TX naive who had Sovaldi & Oly 2-3 years ago. What's up?

[D63]

Hi, I'm new here. I'm a 52 year old male, treatment naive patient. I was diagnosed with HCV in 1990. Biopsy in 2001 confirmed geno 1b, with portal fibrosis, and last labs, done in 2011 showed VL at over 6MIL.
I am doing some research to get more information from the current status of other treatment naive patients whom have had the Olysio & Sovaldi treatments 2 to 3 years ago before considering the tx. Where are you now? Any new or other complications in the last 2 to 3 years after taking this treatment WITHOUT RBV or PEG INF.

I am currently in Los Angeles, and would also like to know if OLY & SOV are available in Barcelona, Spain, and covered under the public health system there.

[BillT]

Hi D63 and welcome,
                              I know there were some protests in Spain at the beginning of the year to get people treated.I'm not sure what is available there or what stipulations the health system has on how far along in liver damage you need to be to get treatment.I'm sorry I can't tell you more but I haven't seen anything about it recently.GL

[D63]

Hey Bill, thanks so much for responding! I had heard about those protests. I have a legal residency there but no one savvy enough to ask some questions for me about what's available. I imagine also, that the criteria for receiving the extra fancy over there, is the same as here in the States. I see that you've had the V PAK. Congratulations about your undetectability. I may ask, as I need to know, about this drug. Right now, I'm focusing on finding people who have had the treatments I mentioned, at least 2 or 3 years ago, to make sure before I have a chance to do the treatment. If it's possible to find such people. I haven't in this forum, hence my reason for posting my message.
Thank you for your welcome and I wish you the infinite best.

[Lynn K]

Hi D63
I think anyone who was treated with Solvaldi and olysio that long ago it would have been on a clinical trial as they were only approved in the US in November and December of 2013 respectively.

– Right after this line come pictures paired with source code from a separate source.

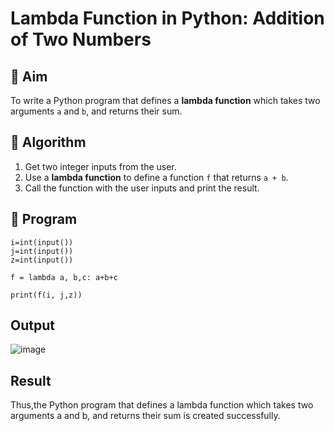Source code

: # Lambda Function in Python: Addition of Two Numbers

## 🎯 Aim
To write a Python program that defines a **lambda function** which takes two arguments `a` and `b`, and returns their sum.

## 🧠 Algorithm
1. Get two integer inputs from the user.
2. Use a **lambda function** to define a function `f` that returns `a + b`.
3. Call the function with the user inputs and print the result.

## 🧾 Program
```
i=int(input())
j=int(input())
z=int(input())

f = lambda a, b,c: a+b+c

print(f(i, j,z))
```

## Output

![image](https://github.com/user-attachments/assets/ffc31ecf-c8fa-47b8-8d15-198968f86cf9)

## Result
Thus,the Python program that defines a lambda function which takes two arguments a and b, and returns their sum is created successfully.
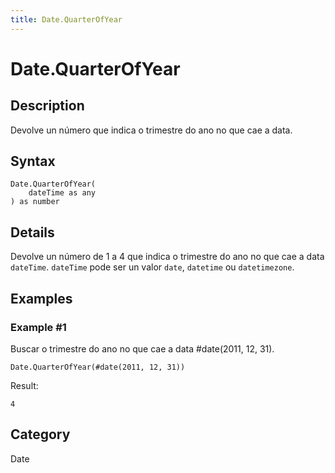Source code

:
 ```yaml
---
title: Date.QuarterOfYear
---
```


# Date.QuarterOfYear


## Description

Devolve un número que indica o trimestre do ano no que cae a data.


## Syntax

```powerquery
Date.QuarterOfYear(
    dateTime as any
) as number
```


## Details

Devolve un número de 1 a 4 que indica o trimestre do ano no que cae a data <code>dateTime</code>. <code>dateTime</code> pode ser un valor <code>date</code>, <code>datetime</code> ou <code>datetimezone</code>.


## Examples

### Example #1 
Buscar o trimestre do ano no que cae a data #date(2011, 12, 31).
```powerquery
Date.QuarterOfYear(#date(2011, 12, 31))
```

Result: 
```powerquery
4
```




## Category
Date
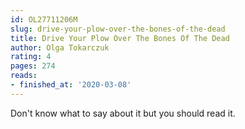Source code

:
 ```yaml
---
id: OL27711206M
slug: drive-your-plow-over-the-bones-of-the-dead
title: Drive Your Plow Over The Bones Of The Dead
author: Olga Tokarczuk
rating: 4
pages: 274
reads:
- finished_at: '2020-03-08'
---
```

Don't know what to say about it but you should read it.
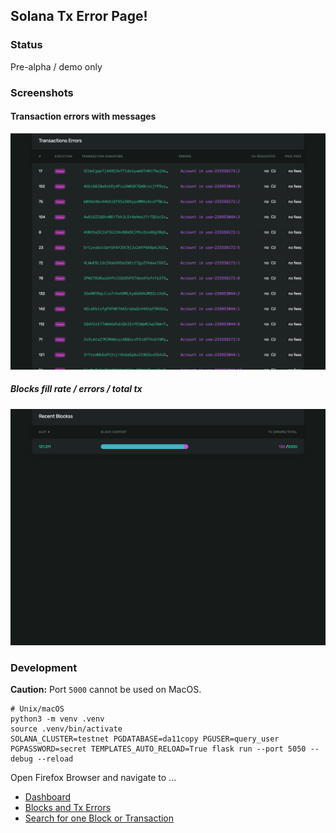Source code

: ## Solana Tx Error Page!

### Status
Pre-alpha / demo only

### Screenshots

#### Transaction errors with messages
![Transaction Errors](docs/tx-errors.png "Transaction Errors")

##### Blocks fill rate / errors / total tx
![Recent Blocks](docs/blocks.png "Blocks Content")


### Development
**Caution:** Port `5000` cannot be used on MacOS.

```
# Unix/macOS
python3 -m venv .venv
source .venv/bin/activate
SOLANA_CLUSTER=testnet PGDATABASE=da11copy PGUSER=query_user PGPASSWORD=secret TEMPLATES_AUTO_RELOAD=True flask run --port 5050 --debug --reload
```

Open Firefox Browser and navigate to ...
* [Dashboard](http://localhost:5050/dashboard)
* [Blocks and Tx Errors](http://localhost:5050/recent-blocks)
* [Search for one Block or Transaction](http://localhost:5050/search)

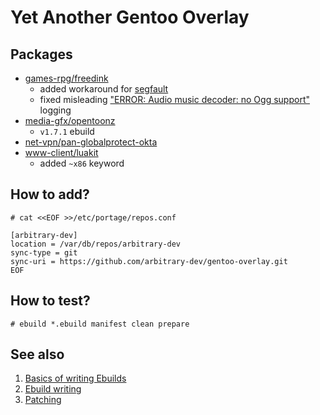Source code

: # Yet Another Gentoo Overlay

## Packages

- [games-rpg/freedink](https://www.gnu.org/software/freedink)
  - added workaround for [segfault](https://bugs.launchpad.net/ubuntu/+source/freedink/+bug/2009960)
  - fixed misleading ["ERROR: Audio music decoder: no Ogg support"](https://bugzilla.redhat.com/show_bug.cgi?id=1782557) logging
- [media-gfx/opentoonz](https://github.com/opentoonz/opentoonz)
  - `v1.7.1` ebuild
- [net-vpn/pan-globalprotect-okta](https://github.com/arthepsy/pan-globalprotect-okta)
- [www-client/luakit](https://github.com/luakit/luakit)
  - added `~x86` keyword

## How to add?

```
# cat <<EOF >>/etc/portage/repos.conf

[arbitrary-dev]
location = /var/db/repos/arbitrary-dev
sync-type = git
sync-uri = https://github.com/arbitrary-dev/gentoo-overlay.git
EOF
```

## How to test?

```
# ebuild *.ebuild manifest clean prepare
```

## See also

1. [Basics of writing Ebuilds](https://wiki.gentoo.org/wiki/Basic_guide_to_write_Gentoo_Ebuilds)
1. [Ebuild writing](https://devmanual.gentoo.org/ebuild-writing)
1. [Patching](https://wiki.gentoo.org/wiki/Patches)

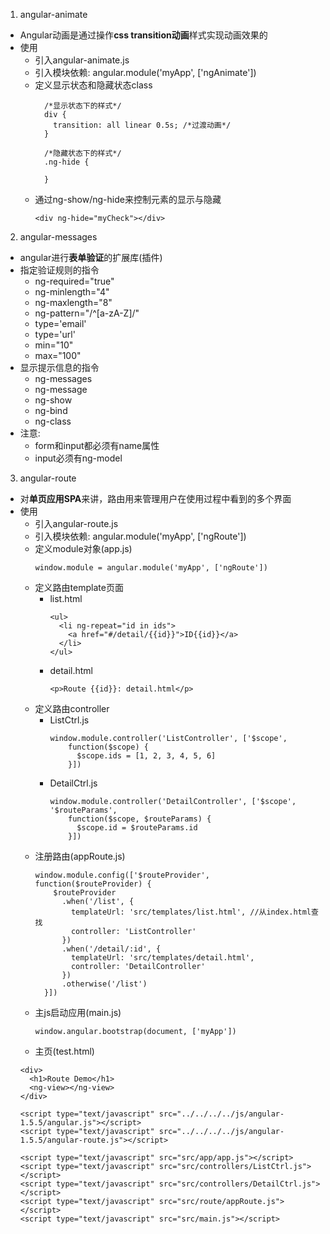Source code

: 1. angular-animate
  * Angular动画是通过操作**css transition动画**样式实现动画效果的
  * 使用
    * 引入angular-animate.js
    * 引入模块依赖: angular.module('myApp', ['ngAnimate'])
    * 定义显示状态和隐藏状态class
      ```
        /*显示状态下的样式*/
        div {
          transition: all linear 0.5s; /*过渡动画*/
        }
    
        /*隐藏状态下的样式*/
        .ng-hide {
          
        }
      ```
    * 通过ng-show/ng-hide来控制元素的显示与隐藏
      ```
      <div ng-hide="myCheck"></div>
      ```
2. angular-messages
  * angular进行**表单验证**的扩展库(插件)
  * 指定验证规则的指令
    * ng-required="true"
    * ng-minlength="4"
    * ng-maxlength="8"
    * ng-pattern="/^[a-zA-Z]/"
    * type='email'
    * type='url'
    * min="10"
    * max="100"
  * 显示提示信息的指令
    * ng-messages
    * ng-message
    * ng-show
    * ng-bind
    * ng-class
  * 注意:
    * form和input都必须有name属性
    * input必须有ng-model
3. angular-route
  * 对**单页应用SPA**来讲，路由用来管理用户在使用过程中看到的多个界面
  * 使用
    * 引入angular-route.js
    * 引入模块依赖: angular.module('myApp', ['ngRoute'])
    * 定义module对象(app.js)
      ```
      window.module = angular.module('myApp', ['ngRoute'])
      ```
    * 定义路由template页面
      * list.html
        ```
        <ul>
          <li ng-repeat="id in ids">
            <a href="#/detail/{{id}}">ID{{id}}</a>
          </li>
        </ul>
        ```
      * detail.html
        ```
        <p>Route {{id}}: detail.html</p>
        ``` 
    * 定义路由controller
      * ListCtrl.js
        ```
        window.module.controller('ListController', ['$scope',
            function($scope) {
              $scope.ids = [1, 2, 3, 4, 5, 6]
            }])
        ```
      * DetailCtrl.js
        ```
        window.module.controller('DetailController', ['$scope', '$routeParams',
            function($scope, $routeParams) {
              $scope.id = $routeParams.id
            }])
        ```
    * 注册路由(appRoute.js)
      ```
      window.module.config(['$routeProvider', function($routeProvider) {
          $routeProvider
            .when('/list', {
              templateUrl: 'src/templates/list.html', //从index.html查找
              controller: 'ListController'
            })
            .when('/detail/:id', {
              templateUrl: 'src/templates/detail.html',
              controller: 'DetailController'
            })
            .otherwise('/list')
        }])  
      ```
    * 主js启动应用(main.js)
      ```
      window.angular.bootstrap(document, ['myApp'])
      ```
    * 主页(test.html)
    ```
    <div>
      <h1>Route Demo</h1>
      <ng-view></ng-view>
    </div>
    
    <script type="text/javascript" src="../../../../js/angular-1.5.5/angular.js"></script>
    <script type="text/javascript" src="../../../../js/angular-1.5.5/angular-route.js"></script>
    
    <script type="text/javascript" src="src/app/app.js"></script>
    <script type="text/javascript" src="src/controllers/ListCtrl.js"></script>
    <script type="text/javascript" src="src/controllers/DetailCtrl.js"></script>
    <script type="text/javascript" src="src/route/appRoute.js"></script>
    <script type="text/javascript" src="src/main.js"></script>
    ```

I treated with Sov/Oly for 12 weeks from March 2014 to June 2014 and when tested 12 week later in Sept 2014 I was found to have relapsed.

I finished tx with Sov/Oly 17 months ago not quite the 2 to 3 years you are looking for but I started treatment only 3 months after the meds were approved after a brief fight with my insurance.

I next treated with Harvoni for 24 weeks also with Ribivirin which was started later so for 15 of those weeks. I am now SVR 24 and cured.

I treated 3 times prior with interferon based treatment for 6 months at a time and was a null responder. I also was diagnosed with cirrhosis Jan 2008.

I am not aware of any post treatment effects from any of my multiple treatments.

So not exactly your criteria. What are you trying to determine with your question?

Best of luck to you,
Lynn

[D63]

Hi Lynn! Thank you for replying.
I'm sorry to hear about the relapse with SOV/OLY.
Yes, I am aware that this time period I'm asking about may include a time when it was in a clinical trial. Some clinical trials may or may not include other medications that a patient may not be aware of.
The point of asking my question is out of caution. I refuse to take RIB or PEG INF combined with any of the newer drugs for my own personal reasons.
I'd like to stay clear of RIB/INF. So, I have been waiting for these new drugs to come down the pipeline and I'm hoping to gather a consensus about SOV/OLY, before I make a decision. I am married to someone in a foreign country and it would be ideal to fight to get something with the least amount of side effects as possible and shorter tx interval. Having this is a strain enough. I've never been treated but I've held many hands of those who have and I have no desire to go through it myself. I just need information. Even being treated a year ago is sufficient.
Congratulations, Lynn. You have been on a long journey. Best of everything to you!

[Lynn K]

Good luck to you as well just to add I did not have any sides on Sovaldi/ Olysio but I did avoid the sun as recommended for the Olysio

[D63]

Lynn, thank you about the sides. And yep, the sun is a real biggie. Stay out of that sun. I noticed you are or were, as the case is, a geno 1a. I'm a 1b. One of my friends, who was a 1b, went through practically the same spin on the INF mono, INF/RIB and then PEG INF/RBV with null response. She, sooner than later, progressed into cirrhosis and other extra hepatic complications, too numerous to mention. Finally, they gave her the SOV/OLY w/o RIB or INF, and she cleared it. She is undetectable. I don't know what her numbers are at the moment.

But, again, thanks for your friendly reminder about the sun, Lynn.